The mattress you sleep on and the room you sleep in can totally make or break your sleep quality. Investing in a great mattress is essential – the right one can help alleviate stress, eliminate potential allergens and help you sleep more soundly. An adjustable base like Lucid’s can help with everything from swelling to circulation, snoring and acid reflux, not to mention overall comfort. If you aren’t in a position to splurge on high end gear, Lucid’s queen size is only $699, and will be shipped right to your house.
You’re going to spend a third of your life in bed, and the other two thirds will be irrevocably impacted by it. Ensuring that your bed fits your needs, and that you are sleeping in a dim, quiet room in which you reserve for sleep and sleep only will help you honor your body’s need to shut down and restore itself.
Reports state that even mild dehydration can alter a person’s mood, energy levels and ability to think clearly.
Most experts recommend that you should be getting 8 16 oz cups of water per day, but in reality, many factors including exercise, pregnancy, health issues, climate, sex and nutrition influence how much water a person should really be getting. This is to say: there’s no one specific number that’s “right” for everyone – you have to take your lifestyle into consideration.
4. Not being busy enough.
It’s so common to hear that people are stressed because they are “too busy,” but in fact, the opposite can be a problem as well.
A truly busy person is a productive person (have you ever heard that saying: “If you want something done, give it to someone who is busy?”) People who complain about being busy usually don’t have enough fulfilling things to do each day, and end up overwhelmed by small, unimportant details – inflating problems and focusing on stress.
Multiple experts warn that idle time can be very dangerous for people who struggle with anxiety, depression or other mental illnesses like schizophrenia.
Being bored is not the same thing as taking down time for yourself. However, it is the most ample time for self-destructive behaviors to occur. The APA even warns that chronic boredom can look a lot like depression and that looking for meaningful ways to occupy your time is essential to overall wellbeing.
5. Turning down too many Facebook event invites.
So often, socialization falls last on our priority list. Who has time for hanging out and having dinner with friends when there are errands to run, work projects to finish, kids to chase and bills to pay?!
However, socialization and the feeling of “belonging” are both essential to your mental health. Reports note that people with strong friendships are healthier physically and mentally, live longer, get sick less and feel more content.

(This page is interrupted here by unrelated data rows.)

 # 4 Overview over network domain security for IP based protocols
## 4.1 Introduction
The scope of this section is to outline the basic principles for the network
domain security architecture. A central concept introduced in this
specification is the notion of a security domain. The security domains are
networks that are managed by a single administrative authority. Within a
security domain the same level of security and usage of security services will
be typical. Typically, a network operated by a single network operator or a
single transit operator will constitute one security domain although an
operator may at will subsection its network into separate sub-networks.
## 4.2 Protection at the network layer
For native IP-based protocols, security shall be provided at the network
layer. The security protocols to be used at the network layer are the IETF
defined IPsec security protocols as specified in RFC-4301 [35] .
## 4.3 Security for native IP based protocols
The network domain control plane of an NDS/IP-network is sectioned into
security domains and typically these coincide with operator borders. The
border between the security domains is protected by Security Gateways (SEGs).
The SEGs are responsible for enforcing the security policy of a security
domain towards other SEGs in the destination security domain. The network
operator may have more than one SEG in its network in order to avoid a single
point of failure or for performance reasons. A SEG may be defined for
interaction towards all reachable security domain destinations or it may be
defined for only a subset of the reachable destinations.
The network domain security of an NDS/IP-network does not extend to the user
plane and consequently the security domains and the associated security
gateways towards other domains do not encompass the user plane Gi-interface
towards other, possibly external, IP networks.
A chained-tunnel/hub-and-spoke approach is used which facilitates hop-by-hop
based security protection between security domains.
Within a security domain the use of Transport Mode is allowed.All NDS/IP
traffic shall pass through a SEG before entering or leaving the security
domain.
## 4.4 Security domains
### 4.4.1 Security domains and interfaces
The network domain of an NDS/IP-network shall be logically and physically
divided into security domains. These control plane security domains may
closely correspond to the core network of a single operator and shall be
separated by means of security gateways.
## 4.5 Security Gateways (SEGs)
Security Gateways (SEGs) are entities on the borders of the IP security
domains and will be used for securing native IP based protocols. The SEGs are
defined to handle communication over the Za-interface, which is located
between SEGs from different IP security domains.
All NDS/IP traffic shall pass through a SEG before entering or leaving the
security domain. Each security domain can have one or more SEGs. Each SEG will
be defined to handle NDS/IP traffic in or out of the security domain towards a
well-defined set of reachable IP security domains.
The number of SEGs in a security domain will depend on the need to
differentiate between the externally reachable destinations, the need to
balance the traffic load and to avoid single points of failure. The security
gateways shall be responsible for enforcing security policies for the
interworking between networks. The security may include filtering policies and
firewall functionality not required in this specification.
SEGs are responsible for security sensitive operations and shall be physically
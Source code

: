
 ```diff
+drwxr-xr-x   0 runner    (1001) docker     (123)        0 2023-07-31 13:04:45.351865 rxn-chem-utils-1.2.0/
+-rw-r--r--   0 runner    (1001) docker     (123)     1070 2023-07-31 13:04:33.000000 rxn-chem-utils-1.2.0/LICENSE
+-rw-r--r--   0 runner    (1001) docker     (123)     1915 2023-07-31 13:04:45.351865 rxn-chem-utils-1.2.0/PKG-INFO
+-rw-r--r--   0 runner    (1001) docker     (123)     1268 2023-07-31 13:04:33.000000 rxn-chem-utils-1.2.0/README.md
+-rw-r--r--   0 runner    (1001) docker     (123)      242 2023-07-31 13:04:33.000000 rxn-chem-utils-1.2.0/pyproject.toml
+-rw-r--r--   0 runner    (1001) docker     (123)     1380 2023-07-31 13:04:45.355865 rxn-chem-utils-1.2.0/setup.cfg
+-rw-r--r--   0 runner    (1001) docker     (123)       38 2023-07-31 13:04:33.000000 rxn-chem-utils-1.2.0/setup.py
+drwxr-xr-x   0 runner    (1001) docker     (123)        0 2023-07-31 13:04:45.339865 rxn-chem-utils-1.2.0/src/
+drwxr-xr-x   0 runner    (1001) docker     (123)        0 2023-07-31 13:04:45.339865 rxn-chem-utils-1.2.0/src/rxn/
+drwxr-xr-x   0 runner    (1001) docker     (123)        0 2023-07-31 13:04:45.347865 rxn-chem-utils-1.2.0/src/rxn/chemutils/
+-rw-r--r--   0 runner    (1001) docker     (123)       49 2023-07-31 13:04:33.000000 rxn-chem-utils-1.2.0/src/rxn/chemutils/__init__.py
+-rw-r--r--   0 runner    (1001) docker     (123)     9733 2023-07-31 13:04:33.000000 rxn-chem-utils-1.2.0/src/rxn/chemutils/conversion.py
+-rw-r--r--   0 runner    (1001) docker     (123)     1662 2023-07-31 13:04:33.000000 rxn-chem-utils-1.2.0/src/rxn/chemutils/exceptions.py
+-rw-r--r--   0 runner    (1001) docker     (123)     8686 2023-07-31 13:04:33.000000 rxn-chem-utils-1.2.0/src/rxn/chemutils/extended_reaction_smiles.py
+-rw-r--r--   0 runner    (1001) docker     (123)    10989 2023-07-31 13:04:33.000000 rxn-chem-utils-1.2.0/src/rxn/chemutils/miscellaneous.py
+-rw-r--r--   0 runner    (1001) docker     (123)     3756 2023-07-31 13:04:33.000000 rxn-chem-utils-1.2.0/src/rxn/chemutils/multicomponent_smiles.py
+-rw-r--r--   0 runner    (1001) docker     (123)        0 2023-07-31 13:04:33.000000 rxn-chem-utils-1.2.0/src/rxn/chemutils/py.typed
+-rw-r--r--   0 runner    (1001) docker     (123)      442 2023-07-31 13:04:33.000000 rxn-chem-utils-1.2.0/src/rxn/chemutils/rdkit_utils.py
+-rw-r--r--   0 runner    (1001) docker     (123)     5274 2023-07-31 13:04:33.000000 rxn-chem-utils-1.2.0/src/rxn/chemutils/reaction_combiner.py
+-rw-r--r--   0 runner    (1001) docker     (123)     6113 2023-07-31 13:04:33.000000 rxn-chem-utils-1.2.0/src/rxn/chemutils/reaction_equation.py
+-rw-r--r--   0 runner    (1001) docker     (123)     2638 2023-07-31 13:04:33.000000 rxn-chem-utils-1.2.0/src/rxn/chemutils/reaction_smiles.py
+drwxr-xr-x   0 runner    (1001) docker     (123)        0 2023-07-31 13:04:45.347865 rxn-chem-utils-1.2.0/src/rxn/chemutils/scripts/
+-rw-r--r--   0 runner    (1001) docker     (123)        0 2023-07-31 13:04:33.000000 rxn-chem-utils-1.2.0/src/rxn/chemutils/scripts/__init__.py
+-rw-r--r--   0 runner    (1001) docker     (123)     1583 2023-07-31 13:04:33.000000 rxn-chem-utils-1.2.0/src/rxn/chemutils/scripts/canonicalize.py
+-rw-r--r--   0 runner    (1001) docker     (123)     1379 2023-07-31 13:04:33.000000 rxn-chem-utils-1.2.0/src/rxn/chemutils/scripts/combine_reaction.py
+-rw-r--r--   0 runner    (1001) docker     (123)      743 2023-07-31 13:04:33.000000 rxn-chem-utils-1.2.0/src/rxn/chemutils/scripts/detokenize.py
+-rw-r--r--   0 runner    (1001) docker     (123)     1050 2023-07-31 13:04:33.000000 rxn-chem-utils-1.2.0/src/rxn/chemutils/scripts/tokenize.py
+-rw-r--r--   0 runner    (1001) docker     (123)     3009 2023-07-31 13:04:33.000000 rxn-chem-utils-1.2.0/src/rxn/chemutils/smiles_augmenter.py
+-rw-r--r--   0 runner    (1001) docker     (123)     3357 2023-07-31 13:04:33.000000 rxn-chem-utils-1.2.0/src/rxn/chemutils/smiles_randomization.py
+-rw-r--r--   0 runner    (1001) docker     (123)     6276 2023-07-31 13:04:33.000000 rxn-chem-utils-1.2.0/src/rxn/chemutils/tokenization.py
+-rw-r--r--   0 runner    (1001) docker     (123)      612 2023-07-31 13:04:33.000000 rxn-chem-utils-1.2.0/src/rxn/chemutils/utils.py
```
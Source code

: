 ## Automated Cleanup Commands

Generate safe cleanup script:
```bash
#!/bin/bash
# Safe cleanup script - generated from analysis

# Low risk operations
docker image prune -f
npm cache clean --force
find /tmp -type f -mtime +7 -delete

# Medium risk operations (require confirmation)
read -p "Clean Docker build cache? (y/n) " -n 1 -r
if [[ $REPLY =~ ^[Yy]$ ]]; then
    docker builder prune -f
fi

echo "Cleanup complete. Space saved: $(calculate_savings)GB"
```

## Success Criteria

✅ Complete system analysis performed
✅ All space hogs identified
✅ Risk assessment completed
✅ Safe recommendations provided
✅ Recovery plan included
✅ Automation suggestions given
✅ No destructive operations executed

Studies even show that people who reach out to people and have face-to-face interactions with them report less cognitive decline, a decrease in depression, and general wellbeing. Of course, this does imply that it’s important to get off social media: “friends” online are not the same thing as friends IRL. So use those social accounts to your advantage: connect with people, find out what’s happening in your community, and slowly get out there and build real relationships. Your mental health may be depending on it.